Thanks to some big secrets revealed in a Samsung application, Australian developer Chris Walshie is on the homestretch and is determined as hell to jailbreak WP7 demonstrating yesterday that he could run native code – not Silverlight / .NET — native unmanaged code on a WP7 phone. There are still some obstacles remaining between what he’s accomplished and you being able to sideload tethering, trojans, WEP cracking programs and porn wallpaper but thanks to this guy it’s become close enough that you can begin to taste it.
Read his blog post for the details, not quite my department.
I’m interested in this situation because I suspect it would be firmly within Microsoft’s interests not to let this happen as it is a chink in their armor of apparent security, should people begin to jailbreak these phones as they do iPhones. I don’t think this time around they want a custom rom free for all on XDA nor do they want piracy and security risks that come without a no-exceptions centralized software distribution system.
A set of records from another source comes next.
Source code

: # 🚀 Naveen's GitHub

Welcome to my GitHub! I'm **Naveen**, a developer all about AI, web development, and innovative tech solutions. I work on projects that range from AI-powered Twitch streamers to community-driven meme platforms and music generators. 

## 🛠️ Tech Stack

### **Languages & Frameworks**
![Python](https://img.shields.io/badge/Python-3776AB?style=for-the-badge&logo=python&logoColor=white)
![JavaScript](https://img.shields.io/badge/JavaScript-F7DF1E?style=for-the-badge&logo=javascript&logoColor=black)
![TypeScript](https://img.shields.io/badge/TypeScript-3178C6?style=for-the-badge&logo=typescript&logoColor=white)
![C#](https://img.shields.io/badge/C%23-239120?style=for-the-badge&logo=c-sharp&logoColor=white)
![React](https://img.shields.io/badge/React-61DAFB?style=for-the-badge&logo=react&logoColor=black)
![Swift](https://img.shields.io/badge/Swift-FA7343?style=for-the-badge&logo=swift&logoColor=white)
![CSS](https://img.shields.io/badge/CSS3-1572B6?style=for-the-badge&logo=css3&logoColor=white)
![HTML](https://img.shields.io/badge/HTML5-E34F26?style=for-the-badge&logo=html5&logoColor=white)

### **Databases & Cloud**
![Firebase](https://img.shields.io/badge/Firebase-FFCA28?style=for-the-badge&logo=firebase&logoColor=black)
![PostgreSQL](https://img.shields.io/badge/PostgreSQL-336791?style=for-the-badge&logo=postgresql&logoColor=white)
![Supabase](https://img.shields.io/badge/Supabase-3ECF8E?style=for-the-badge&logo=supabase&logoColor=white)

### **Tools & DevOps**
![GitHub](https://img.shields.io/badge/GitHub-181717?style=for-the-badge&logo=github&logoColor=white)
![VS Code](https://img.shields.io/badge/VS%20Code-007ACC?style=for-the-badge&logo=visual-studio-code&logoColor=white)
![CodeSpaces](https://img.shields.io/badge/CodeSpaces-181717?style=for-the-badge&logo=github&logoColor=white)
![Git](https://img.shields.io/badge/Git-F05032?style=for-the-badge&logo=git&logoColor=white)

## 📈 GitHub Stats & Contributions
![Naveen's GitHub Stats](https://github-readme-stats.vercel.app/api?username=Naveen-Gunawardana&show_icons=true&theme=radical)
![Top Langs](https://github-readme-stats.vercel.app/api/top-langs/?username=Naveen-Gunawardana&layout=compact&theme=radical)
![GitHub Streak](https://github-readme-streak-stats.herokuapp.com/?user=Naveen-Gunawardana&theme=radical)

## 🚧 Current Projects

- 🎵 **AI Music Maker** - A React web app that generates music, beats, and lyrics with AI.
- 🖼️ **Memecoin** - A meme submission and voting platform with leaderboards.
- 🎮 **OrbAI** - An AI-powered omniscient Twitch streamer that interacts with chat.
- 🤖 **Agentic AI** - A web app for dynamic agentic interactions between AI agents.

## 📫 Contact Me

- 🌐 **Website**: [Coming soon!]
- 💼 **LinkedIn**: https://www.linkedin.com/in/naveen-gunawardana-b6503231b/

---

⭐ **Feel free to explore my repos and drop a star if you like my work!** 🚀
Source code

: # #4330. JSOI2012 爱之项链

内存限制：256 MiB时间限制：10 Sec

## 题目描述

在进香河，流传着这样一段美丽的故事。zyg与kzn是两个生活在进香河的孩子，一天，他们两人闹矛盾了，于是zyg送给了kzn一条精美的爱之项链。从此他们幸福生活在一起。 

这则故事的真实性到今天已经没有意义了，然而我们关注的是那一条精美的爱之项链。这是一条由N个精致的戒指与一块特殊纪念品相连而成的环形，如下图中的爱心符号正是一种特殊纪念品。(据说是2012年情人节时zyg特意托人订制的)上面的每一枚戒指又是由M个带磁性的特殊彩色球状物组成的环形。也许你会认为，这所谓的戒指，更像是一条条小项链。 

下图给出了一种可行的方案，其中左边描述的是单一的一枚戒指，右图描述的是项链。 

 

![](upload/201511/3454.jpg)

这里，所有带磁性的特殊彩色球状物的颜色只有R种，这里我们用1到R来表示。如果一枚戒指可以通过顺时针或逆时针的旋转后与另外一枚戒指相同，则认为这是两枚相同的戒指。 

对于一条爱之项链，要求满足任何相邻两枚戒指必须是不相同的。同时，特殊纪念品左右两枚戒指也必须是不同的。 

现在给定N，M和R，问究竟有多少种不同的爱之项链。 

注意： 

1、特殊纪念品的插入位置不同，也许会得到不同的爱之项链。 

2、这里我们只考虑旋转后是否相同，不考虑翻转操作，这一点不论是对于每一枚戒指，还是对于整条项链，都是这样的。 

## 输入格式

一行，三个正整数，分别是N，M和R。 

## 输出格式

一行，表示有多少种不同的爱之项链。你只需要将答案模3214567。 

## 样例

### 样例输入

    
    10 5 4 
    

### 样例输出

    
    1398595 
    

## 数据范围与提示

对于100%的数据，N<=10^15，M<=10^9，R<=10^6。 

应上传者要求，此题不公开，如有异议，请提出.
An IT department, for instance, would prefer that those on their networks not be able to install packet sniffers, rogue wake-on-lan clients, warez, DoS apps, mac address spoofers and port scanners. So I think it may be a threat to XDA, this progress, this time around.
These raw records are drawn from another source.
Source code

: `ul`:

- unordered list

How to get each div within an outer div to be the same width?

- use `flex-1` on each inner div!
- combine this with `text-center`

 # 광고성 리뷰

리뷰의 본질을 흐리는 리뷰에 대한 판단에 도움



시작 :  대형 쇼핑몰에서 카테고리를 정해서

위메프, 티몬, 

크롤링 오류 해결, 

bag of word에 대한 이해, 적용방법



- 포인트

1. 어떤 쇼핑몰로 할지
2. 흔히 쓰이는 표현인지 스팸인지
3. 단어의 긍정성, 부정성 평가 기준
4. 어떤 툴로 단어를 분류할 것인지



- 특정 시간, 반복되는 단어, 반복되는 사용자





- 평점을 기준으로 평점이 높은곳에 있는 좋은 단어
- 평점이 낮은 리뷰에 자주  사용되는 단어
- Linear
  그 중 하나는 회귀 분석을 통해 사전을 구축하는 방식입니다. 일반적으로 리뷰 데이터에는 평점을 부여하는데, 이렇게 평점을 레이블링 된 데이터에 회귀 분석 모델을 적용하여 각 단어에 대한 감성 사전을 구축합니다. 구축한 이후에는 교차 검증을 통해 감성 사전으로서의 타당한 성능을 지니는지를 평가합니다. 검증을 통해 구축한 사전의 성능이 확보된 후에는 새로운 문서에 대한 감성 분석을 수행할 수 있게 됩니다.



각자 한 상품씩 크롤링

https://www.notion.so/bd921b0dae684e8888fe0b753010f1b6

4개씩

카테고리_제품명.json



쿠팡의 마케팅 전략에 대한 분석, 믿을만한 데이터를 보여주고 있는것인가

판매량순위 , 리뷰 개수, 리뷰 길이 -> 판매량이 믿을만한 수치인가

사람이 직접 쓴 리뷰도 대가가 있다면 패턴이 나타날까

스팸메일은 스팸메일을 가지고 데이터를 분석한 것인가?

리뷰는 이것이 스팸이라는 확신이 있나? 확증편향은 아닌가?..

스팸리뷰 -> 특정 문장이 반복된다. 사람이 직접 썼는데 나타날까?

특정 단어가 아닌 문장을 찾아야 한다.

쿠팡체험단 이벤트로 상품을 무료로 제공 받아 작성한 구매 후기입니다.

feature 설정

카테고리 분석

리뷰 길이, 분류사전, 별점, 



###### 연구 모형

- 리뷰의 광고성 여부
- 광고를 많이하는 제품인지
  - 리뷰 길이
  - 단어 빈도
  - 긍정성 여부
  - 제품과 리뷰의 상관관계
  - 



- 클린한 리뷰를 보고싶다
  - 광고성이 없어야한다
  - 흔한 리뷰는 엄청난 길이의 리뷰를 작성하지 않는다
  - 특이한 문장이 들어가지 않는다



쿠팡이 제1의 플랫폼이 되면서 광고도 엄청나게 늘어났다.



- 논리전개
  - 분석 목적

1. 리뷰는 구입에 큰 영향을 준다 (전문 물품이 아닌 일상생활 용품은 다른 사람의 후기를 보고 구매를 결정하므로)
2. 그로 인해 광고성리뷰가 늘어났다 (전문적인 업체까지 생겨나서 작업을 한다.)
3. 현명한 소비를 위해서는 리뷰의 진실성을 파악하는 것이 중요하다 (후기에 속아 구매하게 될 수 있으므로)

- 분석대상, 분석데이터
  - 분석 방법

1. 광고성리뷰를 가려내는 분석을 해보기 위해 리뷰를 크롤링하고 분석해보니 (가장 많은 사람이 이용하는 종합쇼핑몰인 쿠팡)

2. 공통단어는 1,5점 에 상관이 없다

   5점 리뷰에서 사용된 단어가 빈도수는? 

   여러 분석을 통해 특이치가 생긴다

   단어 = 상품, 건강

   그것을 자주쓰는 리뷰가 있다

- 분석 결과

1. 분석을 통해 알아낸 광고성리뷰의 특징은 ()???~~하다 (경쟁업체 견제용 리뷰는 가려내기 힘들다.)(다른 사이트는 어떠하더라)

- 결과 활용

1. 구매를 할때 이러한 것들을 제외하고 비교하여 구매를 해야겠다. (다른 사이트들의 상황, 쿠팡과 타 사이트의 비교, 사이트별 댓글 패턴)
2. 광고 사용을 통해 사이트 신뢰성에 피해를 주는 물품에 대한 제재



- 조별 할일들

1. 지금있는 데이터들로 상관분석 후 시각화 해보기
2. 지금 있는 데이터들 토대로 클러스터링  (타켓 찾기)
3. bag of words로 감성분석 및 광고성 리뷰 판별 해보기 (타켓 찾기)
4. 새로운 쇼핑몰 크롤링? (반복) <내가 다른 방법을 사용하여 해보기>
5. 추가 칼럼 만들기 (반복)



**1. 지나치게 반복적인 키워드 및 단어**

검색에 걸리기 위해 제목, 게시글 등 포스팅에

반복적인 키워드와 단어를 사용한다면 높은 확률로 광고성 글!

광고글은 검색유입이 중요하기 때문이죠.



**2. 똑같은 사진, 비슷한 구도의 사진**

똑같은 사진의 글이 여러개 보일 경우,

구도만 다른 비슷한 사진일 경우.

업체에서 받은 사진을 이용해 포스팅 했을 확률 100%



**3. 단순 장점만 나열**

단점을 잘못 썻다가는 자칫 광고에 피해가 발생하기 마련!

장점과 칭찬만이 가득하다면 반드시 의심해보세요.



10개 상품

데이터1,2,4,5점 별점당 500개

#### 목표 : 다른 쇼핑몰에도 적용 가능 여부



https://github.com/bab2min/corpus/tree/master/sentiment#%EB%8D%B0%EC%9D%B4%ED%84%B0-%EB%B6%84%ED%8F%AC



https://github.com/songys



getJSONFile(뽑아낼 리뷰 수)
It also presents a threat to consumers, a more direct one that’s been demonstrated before. Let’s say you jailbreak your phone and next month Microsoft pumps out a service pack through their fancy centralized distribution system and your phone is snubbed and doesn’t get the great update or even worse the phone is bricked and not under warranty. Suppose you start sideloading software posted on XDA rather than the Marketplace, suppose you root it somehow and overclock the processor with a modified kernel. Could the jail be for your protection? Would you see it that way or would you want to make a run for it, if this man and XDA comes through, instead of leaving this WinMo XDA days behind you? And what sort of apps might be on your jailbroken wishlist?